AICO might not become law even with bipartisan support. Some advocates have voiced concern that if the bill doesn’t pass ahead of the midterms, or at least before control of the House potentially changes, it could die. Similar bills are being considered to regulate technology companies.

“We tend to have this incredibly narrow window, usually the first two years of a presidential term, where we expect that progress can happen,” Zuckerman says.

This doesn’t bode well for government-led tech reform in the U.S.

The European Union, another tech hub is different. “There’s a decent chance that Washington is once again going to grind to a halt. But that doesn’t mean that governments aren’t trying to find ways to make social media companies behave better,” he says.

Zuckerman claims that landmark EU legislation is near approval. This could make it difficult for major tech companies, he says. It will impose higher transparency standards around content moderation and would bring down large tech firms. ”The principles behind these proposals are really promising,” he says.

Big Tech reform could also turn out to be a double-edged sword, says Josephs, noting that while social media has harmed society in many ways, it’s also been beneficial.

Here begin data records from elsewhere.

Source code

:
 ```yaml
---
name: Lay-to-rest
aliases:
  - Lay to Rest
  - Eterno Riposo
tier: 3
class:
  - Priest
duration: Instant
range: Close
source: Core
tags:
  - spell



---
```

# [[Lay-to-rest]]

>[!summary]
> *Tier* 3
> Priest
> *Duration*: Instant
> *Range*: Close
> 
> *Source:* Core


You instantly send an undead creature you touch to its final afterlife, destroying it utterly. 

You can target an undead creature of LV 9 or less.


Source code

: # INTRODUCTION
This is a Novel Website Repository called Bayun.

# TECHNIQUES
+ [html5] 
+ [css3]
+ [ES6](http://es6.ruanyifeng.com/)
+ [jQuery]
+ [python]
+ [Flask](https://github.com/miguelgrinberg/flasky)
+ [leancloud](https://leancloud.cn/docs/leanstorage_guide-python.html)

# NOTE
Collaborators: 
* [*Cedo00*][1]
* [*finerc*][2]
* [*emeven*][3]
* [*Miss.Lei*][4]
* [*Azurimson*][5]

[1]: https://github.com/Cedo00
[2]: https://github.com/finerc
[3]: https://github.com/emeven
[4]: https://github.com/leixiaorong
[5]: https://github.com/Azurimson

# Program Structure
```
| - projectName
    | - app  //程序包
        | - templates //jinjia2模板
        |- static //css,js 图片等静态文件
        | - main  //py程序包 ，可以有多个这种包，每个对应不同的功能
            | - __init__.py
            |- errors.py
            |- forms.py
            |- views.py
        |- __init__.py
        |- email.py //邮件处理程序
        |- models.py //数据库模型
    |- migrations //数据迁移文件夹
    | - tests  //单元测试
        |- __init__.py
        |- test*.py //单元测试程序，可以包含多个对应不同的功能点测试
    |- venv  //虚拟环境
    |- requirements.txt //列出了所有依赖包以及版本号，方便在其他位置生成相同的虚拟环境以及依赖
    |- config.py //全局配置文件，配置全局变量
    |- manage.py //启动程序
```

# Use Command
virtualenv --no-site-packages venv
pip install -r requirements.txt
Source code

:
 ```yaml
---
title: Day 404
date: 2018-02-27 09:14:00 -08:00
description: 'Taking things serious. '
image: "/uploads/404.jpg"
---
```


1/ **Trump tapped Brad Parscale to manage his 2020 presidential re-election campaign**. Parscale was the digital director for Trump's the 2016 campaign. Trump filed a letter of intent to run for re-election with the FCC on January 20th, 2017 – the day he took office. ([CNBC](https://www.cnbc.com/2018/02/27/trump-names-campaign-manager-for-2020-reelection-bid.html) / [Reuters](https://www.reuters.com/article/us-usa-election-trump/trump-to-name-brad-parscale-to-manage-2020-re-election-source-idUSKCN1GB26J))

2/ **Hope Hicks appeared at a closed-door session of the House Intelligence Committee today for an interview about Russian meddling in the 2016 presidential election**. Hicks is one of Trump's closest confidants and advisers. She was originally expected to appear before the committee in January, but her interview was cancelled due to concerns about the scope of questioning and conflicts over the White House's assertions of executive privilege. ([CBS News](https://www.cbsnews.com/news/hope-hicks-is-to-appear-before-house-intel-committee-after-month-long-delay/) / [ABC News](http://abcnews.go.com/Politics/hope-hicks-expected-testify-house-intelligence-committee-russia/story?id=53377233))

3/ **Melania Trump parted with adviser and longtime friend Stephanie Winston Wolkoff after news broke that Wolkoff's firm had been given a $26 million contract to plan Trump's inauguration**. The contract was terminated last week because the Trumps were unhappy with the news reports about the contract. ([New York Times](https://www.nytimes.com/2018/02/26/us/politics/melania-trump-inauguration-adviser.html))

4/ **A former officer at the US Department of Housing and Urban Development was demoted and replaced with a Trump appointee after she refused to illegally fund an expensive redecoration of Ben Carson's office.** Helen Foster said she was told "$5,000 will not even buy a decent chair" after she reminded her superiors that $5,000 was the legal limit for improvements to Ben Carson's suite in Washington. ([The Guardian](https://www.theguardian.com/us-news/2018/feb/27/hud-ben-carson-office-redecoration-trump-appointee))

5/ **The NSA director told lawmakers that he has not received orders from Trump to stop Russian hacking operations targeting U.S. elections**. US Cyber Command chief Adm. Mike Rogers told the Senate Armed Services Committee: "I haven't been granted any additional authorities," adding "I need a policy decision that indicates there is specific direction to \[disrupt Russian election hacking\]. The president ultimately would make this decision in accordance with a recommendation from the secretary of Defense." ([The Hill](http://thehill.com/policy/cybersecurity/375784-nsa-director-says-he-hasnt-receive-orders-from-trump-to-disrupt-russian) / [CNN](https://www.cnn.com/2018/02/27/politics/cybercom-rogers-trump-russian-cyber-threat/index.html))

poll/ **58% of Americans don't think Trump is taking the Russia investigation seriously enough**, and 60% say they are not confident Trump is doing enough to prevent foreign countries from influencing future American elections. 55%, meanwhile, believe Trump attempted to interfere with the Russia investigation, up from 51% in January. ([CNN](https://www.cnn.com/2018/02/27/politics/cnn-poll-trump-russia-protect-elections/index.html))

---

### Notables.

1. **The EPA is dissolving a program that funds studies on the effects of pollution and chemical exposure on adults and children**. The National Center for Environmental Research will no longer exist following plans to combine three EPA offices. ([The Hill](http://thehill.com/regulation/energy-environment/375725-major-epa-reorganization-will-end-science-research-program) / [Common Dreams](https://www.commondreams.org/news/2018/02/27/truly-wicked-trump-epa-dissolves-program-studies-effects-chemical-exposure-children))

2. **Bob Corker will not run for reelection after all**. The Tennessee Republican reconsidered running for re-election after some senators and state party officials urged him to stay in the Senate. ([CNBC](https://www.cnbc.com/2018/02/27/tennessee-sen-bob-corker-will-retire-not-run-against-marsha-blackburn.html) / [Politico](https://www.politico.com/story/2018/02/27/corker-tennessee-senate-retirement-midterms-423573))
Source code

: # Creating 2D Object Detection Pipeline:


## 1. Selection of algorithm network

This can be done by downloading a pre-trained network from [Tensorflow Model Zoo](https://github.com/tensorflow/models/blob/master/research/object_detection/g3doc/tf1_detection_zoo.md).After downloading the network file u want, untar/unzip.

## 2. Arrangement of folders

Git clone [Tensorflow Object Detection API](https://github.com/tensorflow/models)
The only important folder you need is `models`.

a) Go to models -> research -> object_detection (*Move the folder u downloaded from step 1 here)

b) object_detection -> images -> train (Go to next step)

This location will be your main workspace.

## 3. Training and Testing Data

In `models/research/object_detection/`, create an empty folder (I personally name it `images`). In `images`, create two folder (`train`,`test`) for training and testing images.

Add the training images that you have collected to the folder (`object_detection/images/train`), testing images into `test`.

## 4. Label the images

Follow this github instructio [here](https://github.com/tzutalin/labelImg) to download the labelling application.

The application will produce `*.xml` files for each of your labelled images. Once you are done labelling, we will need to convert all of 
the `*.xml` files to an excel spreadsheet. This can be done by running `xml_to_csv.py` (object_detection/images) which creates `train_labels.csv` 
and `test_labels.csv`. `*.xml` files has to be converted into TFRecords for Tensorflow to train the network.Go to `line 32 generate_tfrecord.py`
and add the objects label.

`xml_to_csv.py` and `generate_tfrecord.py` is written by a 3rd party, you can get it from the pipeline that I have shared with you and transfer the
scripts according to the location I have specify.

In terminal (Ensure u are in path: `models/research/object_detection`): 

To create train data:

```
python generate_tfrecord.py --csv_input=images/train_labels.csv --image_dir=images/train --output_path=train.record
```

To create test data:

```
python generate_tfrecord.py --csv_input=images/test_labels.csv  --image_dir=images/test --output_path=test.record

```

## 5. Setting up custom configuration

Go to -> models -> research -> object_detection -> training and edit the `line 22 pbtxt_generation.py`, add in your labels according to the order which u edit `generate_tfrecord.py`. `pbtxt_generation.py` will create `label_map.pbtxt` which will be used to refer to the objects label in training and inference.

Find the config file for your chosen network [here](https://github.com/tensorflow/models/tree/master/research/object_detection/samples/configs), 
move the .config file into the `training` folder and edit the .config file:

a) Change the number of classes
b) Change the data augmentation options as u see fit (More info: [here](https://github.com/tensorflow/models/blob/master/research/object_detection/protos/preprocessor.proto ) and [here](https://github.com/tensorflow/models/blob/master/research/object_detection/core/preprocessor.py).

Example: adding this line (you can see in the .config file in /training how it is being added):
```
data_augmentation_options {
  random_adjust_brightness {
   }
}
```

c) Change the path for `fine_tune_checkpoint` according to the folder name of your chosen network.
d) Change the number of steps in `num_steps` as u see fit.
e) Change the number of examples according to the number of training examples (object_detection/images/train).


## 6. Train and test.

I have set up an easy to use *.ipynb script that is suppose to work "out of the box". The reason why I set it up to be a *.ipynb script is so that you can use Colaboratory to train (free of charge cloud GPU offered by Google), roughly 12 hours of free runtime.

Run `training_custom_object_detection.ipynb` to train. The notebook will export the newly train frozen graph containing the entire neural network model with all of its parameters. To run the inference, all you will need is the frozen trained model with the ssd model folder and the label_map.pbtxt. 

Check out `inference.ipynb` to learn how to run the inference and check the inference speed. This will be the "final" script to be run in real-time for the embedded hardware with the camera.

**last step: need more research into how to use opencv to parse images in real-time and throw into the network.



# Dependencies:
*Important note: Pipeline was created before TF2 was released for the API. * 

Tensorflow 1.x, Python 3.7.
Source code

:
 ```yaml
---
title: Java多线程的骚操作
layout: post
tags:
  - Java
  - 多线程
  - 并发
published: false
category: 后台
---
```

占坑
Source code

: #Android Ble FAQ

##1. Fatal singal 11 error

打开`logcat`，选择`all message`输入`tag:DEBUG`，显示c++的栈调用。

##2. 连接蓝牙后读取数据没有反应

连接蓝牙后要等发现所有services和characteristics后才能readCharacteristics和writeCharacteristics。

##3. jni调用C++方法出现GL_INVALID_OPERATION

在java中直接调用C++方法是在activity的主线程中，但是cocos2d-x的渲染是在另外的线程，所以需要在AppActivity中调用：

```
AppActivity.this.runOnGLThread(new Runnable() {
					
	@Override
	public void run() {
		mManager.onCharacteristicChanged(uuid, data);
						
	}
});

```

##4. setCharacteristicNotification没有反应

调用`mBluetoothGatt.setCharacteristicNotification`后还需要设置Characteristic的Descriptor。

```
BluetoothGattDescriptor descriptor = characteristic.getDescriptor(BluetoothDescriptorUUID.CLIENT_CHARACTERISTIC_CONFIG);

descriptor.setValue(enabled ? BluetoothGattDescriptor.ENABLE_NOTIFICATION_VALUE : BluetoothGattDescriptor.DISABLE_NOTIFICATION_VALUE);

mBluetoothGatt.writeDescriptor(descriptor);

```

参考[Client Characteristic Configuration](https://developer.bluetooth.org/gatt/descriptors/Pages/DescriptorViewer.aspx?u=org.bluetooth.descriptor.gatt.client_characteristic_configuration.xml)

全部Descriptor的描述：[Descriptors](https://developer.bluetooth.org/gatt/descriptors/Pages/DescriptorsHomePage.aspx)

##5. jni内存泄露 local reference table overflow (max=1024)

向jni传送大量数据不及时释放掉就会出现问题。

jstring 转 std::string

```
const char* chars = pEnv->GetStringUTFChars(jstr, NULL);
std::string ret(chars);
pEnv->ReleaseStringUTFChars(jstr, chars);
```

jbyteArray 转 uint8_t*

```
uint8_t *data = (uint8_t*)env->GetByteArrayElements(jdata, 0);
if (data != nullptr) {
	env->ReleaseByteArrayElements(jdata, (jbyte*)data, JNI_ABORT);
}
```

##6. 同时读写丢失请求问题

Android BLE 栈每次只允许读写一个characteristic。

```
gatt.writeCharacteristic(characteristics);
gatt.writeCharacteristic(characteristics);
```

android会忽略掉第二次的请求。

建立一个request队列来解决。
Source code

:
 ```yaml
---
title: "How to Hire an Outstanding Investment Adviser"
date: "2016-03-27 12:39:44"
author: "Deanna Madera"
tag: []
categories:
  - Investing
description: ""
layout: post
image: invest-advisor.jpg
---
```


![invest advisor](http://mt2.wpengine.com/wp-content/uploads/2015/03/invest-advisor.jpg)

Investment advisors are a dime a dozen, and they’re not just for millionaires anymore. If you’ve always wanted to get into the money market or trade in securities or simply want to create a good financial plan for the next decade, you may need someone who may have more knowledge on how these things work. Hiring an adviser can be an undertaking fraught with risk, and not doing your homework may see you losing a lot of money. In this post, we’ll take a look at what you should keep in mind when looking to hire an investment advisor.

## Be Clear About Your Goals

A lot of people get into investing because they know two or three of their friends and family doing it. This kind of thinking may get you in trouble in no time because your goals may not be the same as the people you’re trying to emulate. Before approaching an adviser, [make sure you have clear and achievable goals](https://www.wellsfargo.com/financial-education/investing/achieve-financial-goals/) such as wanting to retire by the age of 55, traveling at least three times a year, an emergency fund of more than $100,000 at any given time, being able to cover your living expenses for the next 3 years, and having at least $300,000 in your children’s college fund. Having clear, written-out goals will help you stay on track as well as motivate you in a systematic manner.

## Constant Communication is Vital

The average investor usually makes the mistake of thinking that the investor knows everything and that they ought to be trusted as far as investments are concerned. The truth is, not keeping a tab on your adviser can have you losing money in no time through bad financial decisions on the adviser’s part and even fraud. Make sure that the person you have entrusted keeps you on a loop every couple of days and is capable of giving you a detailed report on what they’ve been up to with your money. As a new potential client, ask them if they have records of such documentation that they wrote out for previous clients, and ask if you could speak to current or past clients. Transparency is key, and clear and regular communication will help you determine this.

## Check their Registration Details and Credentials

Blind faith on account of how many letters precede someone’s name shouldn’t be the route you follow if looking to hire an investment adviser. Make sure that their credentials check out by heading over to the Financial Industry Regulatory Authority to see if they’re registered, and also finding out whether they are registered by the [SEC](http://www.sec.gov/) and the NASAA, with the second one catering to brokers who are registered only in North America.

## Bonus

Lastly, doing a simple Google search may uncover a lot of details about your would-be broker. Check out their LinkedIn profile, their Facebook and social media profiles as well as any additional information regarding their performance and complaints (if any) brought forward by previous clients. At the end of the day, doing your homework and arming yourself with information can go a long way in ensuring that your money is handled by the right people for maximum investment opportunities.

“We can think about regulation writ large and say that’s probably, on balance, a good thing,” he says. “But depending on who’s in power and what those regulations ultimately say, there can be a downside to it as well.”

Regardless of what happens in the U.S., Zuckerman says, Haugen’s revelations have helped to crystallize a conversation about the harms of social media that started in the wake of the 2016 presidential election, when misinformation ran rampant, he says: “The response has basically been to say, maybe it’s time to be really skeptical about these platforms.”